# Phalaenopsis malipoensis



## ORG (Jun 7, 2011)

Here some pictures of _*Phalaenopsis malipoensis*_, a really nice and distinct species from China.
































_Phalaenopsis malipoensis_ is really distinct from _Phal. thailandica_ and also _Phal. gibbosa_.

Here as an example *Phal. thailandica*:











Best greetings

Olaf


----------



## W. Beetus (Jun 7, 2011)

Beautiful lip!


----------



## s1214215 (Jun 7, 2011)

Beautiful pic. I am hoping to flask this later in the year as a friends plants have four pods. Seems easier to grow that some of the smaller species too. 

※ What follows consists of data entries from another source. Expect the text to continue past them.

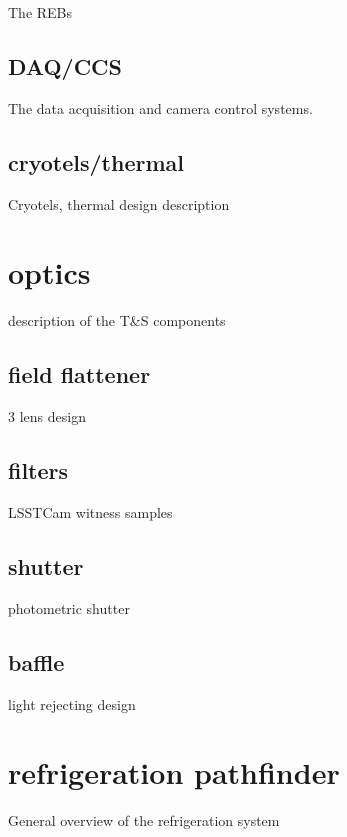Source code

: The REBs

\subsection{DAQ/CCS}

The data acquisition and camera control systems.

\subsection{cryotels/thermal}

Cryotels, thermal design description

\section{optics}

description of the T\&S components

\subsection{field flattener}

3 lens design

\subsection{filters}

LSSTCam witness samples

\subsection{shutter}

photometric shutter

\subsection{baffle}

light rejecting design

\section{refrigeration pathfinder}

General overview of the refrigeration system


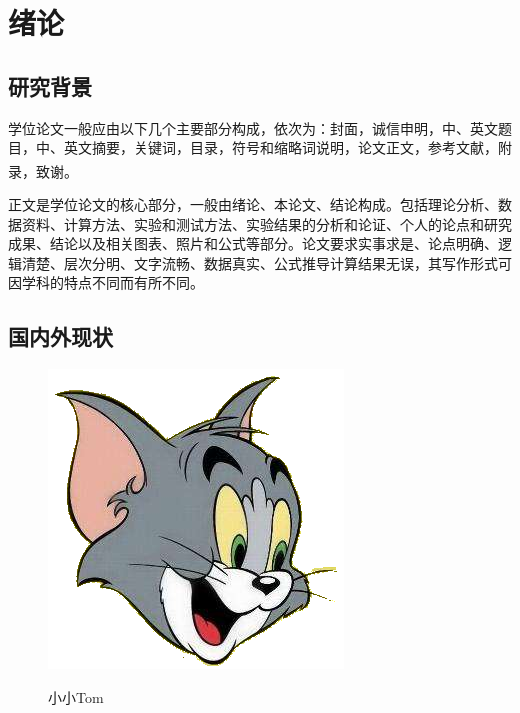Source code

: \documentclass{buctart}
\begin{document}
\startmain
\section{绪论}
\subsection{研究背景}{\par
	学位论文一般应由以下几个主要部分构成，依次为：封面，诚信申明，中、英文题目，中、英文摘要，关键词，目录，符号和缩略词说明，论文正文，参考文献，附录，致谢\textsuperscript{\cite{zjsw}}。\par
	正文是学位论文的核心部分，一般由绪论、本论文、结论构成。包括理论分析、数据资料、计算方法、实验和测试方法、实验结果的分析和论证、个人的论点和研究成果、结论以及相关图表、照片和公式等部分。论文要求实事求是、论点明确、逻辑清楚、层次分明、文字流畅、数据真实、公式推导计算结果无误，其写作形式可因学科的特点不同而有所不同。\par}
\subsection{国内外现状}{
}
	\begin{figure}[htbp]
		\begin{center}
			\includegraphics[scale=0.8]{image/tom.jpeg}\\
			\caption{小小Tom}
			\label{fig1-tom}
		\end{center}
	\end{figure}
	
\end{document}
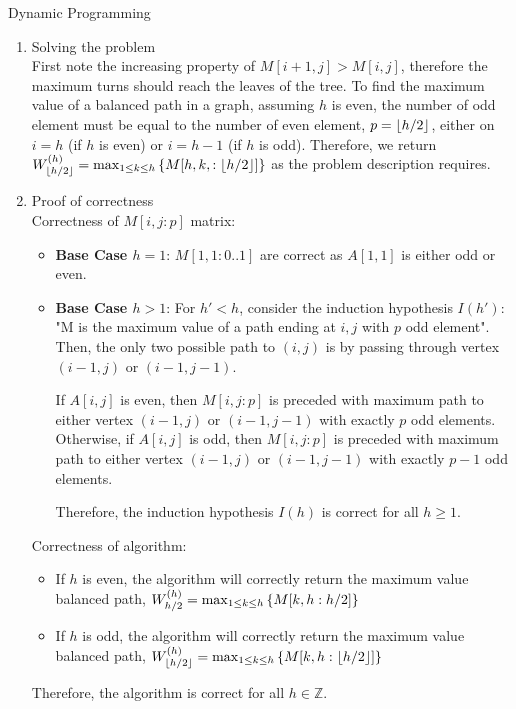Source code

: \documentclass{article}
\numberwithin{table}{section}
\numberwithin{figure}{section}
\begin{document}
\begin{section}{Dynamic Programming}
\begin{enumerate}
\begin{tcolorbox}[breakable]
\begin{enumerate}
            \item Solving the problem \\
            First note the increasing property of $M[i+1, j] > M[i, j]$, therefore the maximum turns should reach the leaves of the tree. 
            To find the maximum value of a balanced path in a graph, assuming $h$ is even, the number of odd element must be equal to the number of even element, $p = \lfloor h/2\rfloor$, either on $i = h$ (if $h$ is even) or $i = h-1$ (if $h$ is odd). Therefore, we return $W_{\lfloor h/2\rfloor}^{\left(h\right)} = \max_{1 \leq k \leq h}\left\{M[h, k, : \lfloor h/2\rfloor]\right\}$ as the problem description requires.
            
            \item Proof of correctness \\
            Correctness of $M[i,j : p]$ matrix:
            \begin{itemize}
                \item \textbf{Base Case $h=1$}: $M[1,1 : 0..1]$ are correct as $A[1,1]$ is either odd or even. 
                \item \textbf{Base Case $h>1$}: For $h' < h$, consider the induction hypothesis $I(h')$: "M is the maximum value of a path ending at $i, j$ with $p$ odd element". Then, the only two possible path to $(i,j)$ is by passing through vertex $(i-1, j)$ or $(i-1 , j-1)$.
                
                If $A[i, j]$ is even, then $M[i,j : p]$ is preceded with maximum path to either vertex $(i-1, j)$ or $(i-1 , j-1)$ with exactly $p$ odd elements. 
                Otherwise, if $A[i,j]$ is odd, then $M[i,j : p]$ is preceded with maximum path to either vertex $(i-1, j)$ or $(i-1 , j-1)$ with exactly $p-1$ odd elements. 

                Therefore, the induction hypothesis $I(h)$ is correct for all $h \geq 1$.
            \end{itemize}
            Correctness of algorithm: 
            \begin{itemize}
                \item If $h$ is even, the algorithm will correctly return the maximum value balanced path, $W_{h/2}^{\left(h\right)} = \max_{1 \leq k \leq h}\left\{M[k, h : h/2]\right\}$
                \item If $h$ is odd, the algorithm will correctly return the maximum value balanced path, $W_{\lfloor h/2\rfloor}^{\left(h\right)} = \max_{1 \leq k \leq h}\left\{M[k, h : \lfloor h/2\rfloor]\right\}$
            \end{itemize}
            Therefore, the algorithm is correct for all $h \in \mathbb{Z}$.
            

\end{enumerate}
\end{tcolorbox}
\end{enumerate}
\end{section}
\end{document}
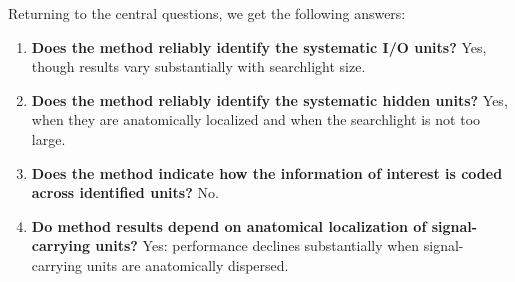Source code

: Returning to the central questions, we get the following answers:

\begin{enumerate}
\item {\bf Does the method reliably identify the systematic I/O units?} Yes, though results vary substantially with searchlight size.
\item {\bf Does the method reliably identify the systematic hidden units?} Yes, when they are anatomically localized and when the searchlight is not too large.
\item {\bf Does the method indicate how the information of interest is coded across identified units?} No.
\item {\bf Do method results depend on anatomical localization of signal-carrying units?} Yes: performance declines substantially when signal-carrying units are anatomically dispersed.
\end{enumerate}
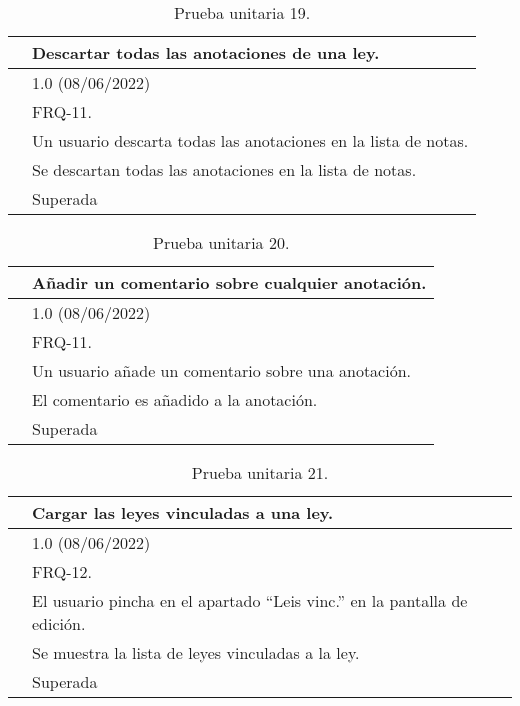 \begin{table}[H]
\begin{center}
\begin{tabular}{|p{3cm}|p{10cm}|} \hline
\centering {\bf PU-19} & Descartar todas las anotaciones de una ley.  \\ \hline\hline
\centering {\bf Versión} & 1.0 (08/06/2022) \\ \hline
\centering {\bf Dependencias} & FRQ-11. \\ \hline
\centering {\bf Descripción} &  Un usuario descarta todas las anotaciones en la lista de notas. \\ \hline
\centering {\bf Criterio de aceptación} & Se descartan todas las anotaciones en la lista de notas. \\ \hline
\centering {\bf Estado} & Superada \\ \hline
\end{tabular}
\caption{Prueba unitaria 19.}
\label{enlacePU19}
\end{center}
\end{table}

\begin{table}[H]
\begin{center}
\begin{tabular}{|p{3cm}|p{10cm}|} \hline
\centering {\bf PU-20} & Añadir un comentario sobre cualquier anotación.  \\ \hline\hline
\centering {\bf Versión} & 1.0 (08/06/2022) \\ \hline
\centering {\bf Dependencias} & FRQ-11. \\ \hline
\centering {\bf Descripción} &  Un usuario añade un comentario sobre una anotación. \\ \hline
\centering {\bf Criterio de aceptación} & El comentario es añadido a la anotación. \\ \hline
\centering {\bf Estado} & Superada \\ \hline
\end{tabular}
\caption{Prueba unitaria 20.}
\label{enlacePU20}
\end{center}
\end{table}

\begin{table}[H]
\begin{center}
\begin{tabular}{|p{3cm}|p{10cm}|} \hline
\centering {\bf PU-21} & Cargar las leyes vinculadas a una ley.  \\ \hline\hline
\centering {\bf Versión} & 1.0 (08/06/2022) \\ \hline
\centering {\bf Dependencias} & FRQ-12. \\ \hline
\centering {\bf Descripción} &  El usuario pincha en el apartado ``Leis vinc.'' en la pantalla de edición. \\ \hline
\centering {\bf Criterio de aceptación} & Se muestra la lista de leyes vinculadas a la ley. \\ \hline
\centering {\bf Estado} & Superada \\ \hline
\end{tabular}
\caption{Prueba unitaria 21.}
\label{enlacePU21}
\end{center}
\end{table}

I think it has a lot of potential for breeding with the yellow lip and longer spike and well spaced blooms

Brett


----------



## Pete (Jun 7, 2011)

excellent


----------



## JeanLux (Jun 8, 2011)

Very nice shape, and great color on the lip!!!! Jean


----------



## Roth (Jun 8, 2011)

Phalaenopsis malipoensis occurs mixed with some colonies of Paphiopedilum hangianum. It is a litophyte on limestone outcrops, like several others small phals and kingidium species. It is easy to grow in coarse paph mix with lime, no rot, lots of roots, and nice leaves. 

It never occured in China, but the collector supplied heavily a nursery in Malipo. 

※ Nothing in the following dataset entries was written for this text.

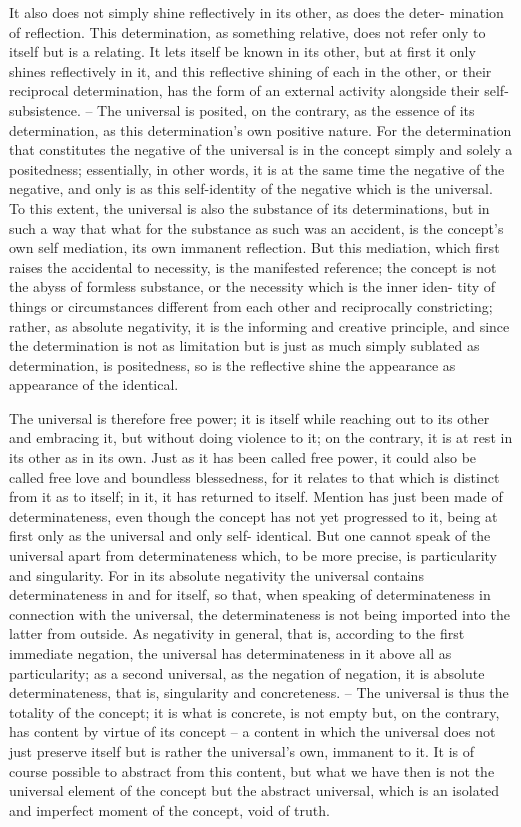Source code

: It also does not simply shine reflectively in its other, as does the deter-
mination of reflection. This determination, as something relative, does not
refer only to itself but is a relating. It lets itself be known in its other, but
at first it only shines reflectively in it, and this reflective shining of each in
the other, or their reciprocal determination, has the form of an external
activity alongside their self-subsistence. – The universal is posited, on the
contrary, as the essence of its determination, as this determination’s own
positive nature. For the determination that constitutes the negative of the
universal is in the concept simply and solely a positedness; essentially, in
other words, it is at the same time the negative of the negative, and only
is as this self-identity of the negative which is the universal. To this extent,
the universal is also the substance of its determinations, but in such a way
that what for the substance as such was an accident, is the concept’s own
self mediation, its own immanent reflection. But this mediation, which first
raises the accidental to necessity, is the manifested reference; the concept is
not the abyss of formless substance, or the necessity which is the inner iden-
tity of things or circumstances different from each other and reciprocally
constricting; rather, as absolute negativity, it is the informing and creative
principle, and since the determination is not as limitation but is just as
much simply sublated as determination, is positedness, so is the reflective
shine the appearance as appearance of the identical.

The universal is therefore free power; it is itself while reaching out to its
other and embracing it, but without doing violence to it; on the contrary,
it is at rest in its other as in its own. Just as it has been called free power, it
could also be called free love and boundless blessedness, for it relates to that
which is distinct from it as to itself; in it, it has returned to itself.
Mention has just been made of determinateness, even though the concept
has not yet progressed to it, being at first only as the universal and only self-
identical. But one cannot speak of the universal apart from determinateness
which, to be more precise, is particularity and singularity. For in its absolute
negativity the universal contains determinateness in and for itself, so that,
when speaking of determinateness in connection with the universal, the
determinateness is not being imported into the latter from outside. As
negativity in general, that is, according to the first immediate negation, the
universal has determinateness in it above all as particularity; as a second
universal, as the negation of negation, it is absolute determinateness, that
is, singularity and concreteness. – The universal is thus the totality of the
concept; it is what is concrete, is not empty but, on the contrary, has content
by virtue of its concept – a content in which the universal does not just
preserve itself but is rather the universal’s own, immanent to it. It is of
course possible to abstract from this content, but what we have then is not
the universal element of the concept but the abstract universal, which is an
isolated and imperfect moment of the concept, void of truth.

It always occurs in the wild mixed with Phalaenopsis lobbii var. vietnamica, which in turn blooms a few week earlier. Sometimes collectors bring back clumps with both species mixed together. No natural hybrid found yet. Both species are easy to tell apart, malipoensis looks like a phal gigantea seedling, a bit silvery leaves, lobbii vietnamica has dark green leaves.

From may until october, the habitat is extremely hot, up to 38-40 degrees celsius. In winter, it is cold. Phal malipoensis can be deciduous.


----------



## JeanLux (Jun 8, 2011)

Thanks for that interesting info Xavier!!!! the lip color of yours looks more yellow than on the plant that Olaf is showing!? Jean


----------



## s1214215 (Jun 8, 2011)

JeanLux said:


> Thanks for that interesting info Xavier!!!! the lip color of yours looks more yellow than on the plant that Olaf is showing!? Jean



Hi Jean

I think the colour is a bit under exposed in Olaf's pics and little over in Xavier's. The plants I have had, bloomed, sent to a friend in the USA looked intermediate in yellowness to the two pics. Getting true colour in a pick is a PITA at times.

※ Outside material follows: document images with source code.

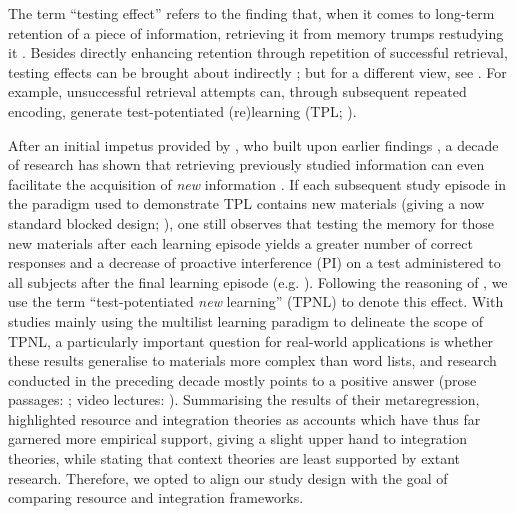 \documentclass[../main.tex]{subfiles}
\begin{document}
The term ``testing effect'' refers to the finding that, when it comes to 
long-term retention of a piece of information, retrieving it from memory 
trumps restudying it 
\citep{karpickeCriticalImportanceRetrieval2008,roedigeriiiPowerTestingMemory2006,
 roedigeriiiTestEnhancedLearningTaking2006, rowlandEffectTestingRestudy2014, 
adesopeRethinkingUseTests2017, roedigeriiiCriticalRoleRetrieval2011, 
gloverTestingPhenomenonNot1989}. Besides directly enhancing retention 
through repetition of successful retrieval, testing effects can be brought 
about indirectly \citealp{arnoldTestpotentiatedLearningDistinguishing2013, 
roedigeriiiPowerTestingMemory2006}; but for a different view, see 
\citealp{kornellRetrievalAttemptsEnhance2015}. For example, unsuccessful 
retrieval attempts can, through subsequent repeated encoding, generate 
test-potentiated (re)learning (TPL;
\citealp{izawaReinforcementTestSequencesPairedAssociate1966,izawaOptimalPotentiatingEffects1970,
 kornellUnsuccessfulRetrievalAttempts2009, arnoldFreeRecallEnhances2013, 
arnoldTestpotentiatedLearningDistinguishing2013, 
wissmanTestpotentiatedLearningThree2018}).

After an initial impetus provided by 
\cite{szpunarTestingStudyInsulates2008}, who built upon earlier findings 
\citep{darleyEffectsPriorFree1971, tulvingNegativeTransferEffects1974}, a 
decade of research has shown that retrieving previously studied information 
can even facilitate the acquisition of \textit{new} information 
\cite{chanRetrievalPotentiatesNew2018, 
pastotterRetrievalPracticeEnhances2014, yangEnhancingLearningRetrieval2018}. 
If each subsequent study episode in the paradigm used to demonstrate TPL 
contains new materials (giving a now standard blocked design; 
\citealp{chanTestingPotentiatesNew2018}), one still observes that testing 
the memory for those new materials after each learning episode yields a 
greater number of correct responses and a decrease of proactive interference 
(PI) on a test administered to all subjects after the final learning episode 
(e.g. \citealp{szpunarInterpolatedMemoryTests2013, 
szpunarTestingStudyInsulates2008, wissmanInterimTestEffect2011}). Following 
the reasoning of \cite{chanRetrievalPotentiatesNew2018}, we use the term 
``test-potentiated \textit{new} learning'' (TPNL) to denote this effect.
With studies mainly using the multilist learning paradigm to delineate the 
scope of TPNL, a particularly important question for real-world applications 
is whether these results generalise to materials more complex than word 
lists, and research conducted in the preceding decade mostly points to a 
positive answer (prose passages: \citealp{wissmanInterimTestEffect2011, 
divisRetrievalSpeedsContext2014}; video lectures: 
\citealp{szpunarInterpolatedMemoryTests2013, 
jingInterpolatedTestingInfluences2016}). Summarising the results of their 
metaregression, \cite{chanRetrievalPotentiatesNew2018} highlighted resource 
and integration theories as accounts which have thus far garnered more 
empirical support, giving a slight upper hand to integration theories, while 
stating that context theories are least supported by extant research. 
Therefore, we opted to align our study design with the goal of comparing 
resource and integration frameworks.
\end{document}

Still, both have nice looking plants. I cant wait to see some hybrids from this species

To be honest Xavier, I take location with a grain of salt these days when it comes to where discoverers claim to have found plants. A new bulbo species was supposed to have been found in Sulewesi recently, yet it seems impossible to grow in similar climactic conditions.

Thanks for the info on teh growing conditions. I thought the plant needed much cooler and kept mine at 25c which it seems to like, but if warmer is ok, thats great.

Brett


----------



## Shiva (Jun 8, 2011)

Another great one! Thanks Olaf.


----------



## Roth (Jun 8, 2011)

s1214215 said:


> To be honest Xavier, I take location with a grain of salt these days when it comes to where discoverers claim to have found plants. A new bulbo species was supposed to have been found in Sulewesi recently, yet it seems impossible to grow in similar climactic conditions.
> 
> Thanks for the info on teh growing conditions. I thought the plant needed much cooler and kept mine at 25c which it seems to like, but if warmer is ok, thats great.
> 
> Brett



Definitely... So far I know about the malipoensis because the minorities in Ba Be are collecting those with hangianum, and they brought me along with two Koreans to see all of that at Christmas day (very long story). But officially it's a chinese species, go figure.

Out of curiosity what bulbo species is that? So far with the bulbos, I can tell you that the suppliers in Indo and Malaysia have no idea about the true origin of their plants, plus they exchange like crazy ( like Au Yong in Kuching who had a thousands gigantifolium some years back...). All the plants go through two Malaysian wholesalers, and two (one and an half) Indo wholesalers before they are sold. I can ask them where they truly got something 

You are right too, the yellow is about half way between Olaf and my pictures. Apparently some plants can have 
6-8 flower spikes at the same time according to the jungle plants dried up spikes.


----------



## KyushuCalanthe (Jun 8, 2011)

I'm loving that thailandica...


----------



## SlipperFan (Jun 8, 2011)

They are both so sweet!


----------



## biothanasis (Jun 9, 2011)

I like them both, especially thailandica.... Now I must get them... ... oh, my...!


----------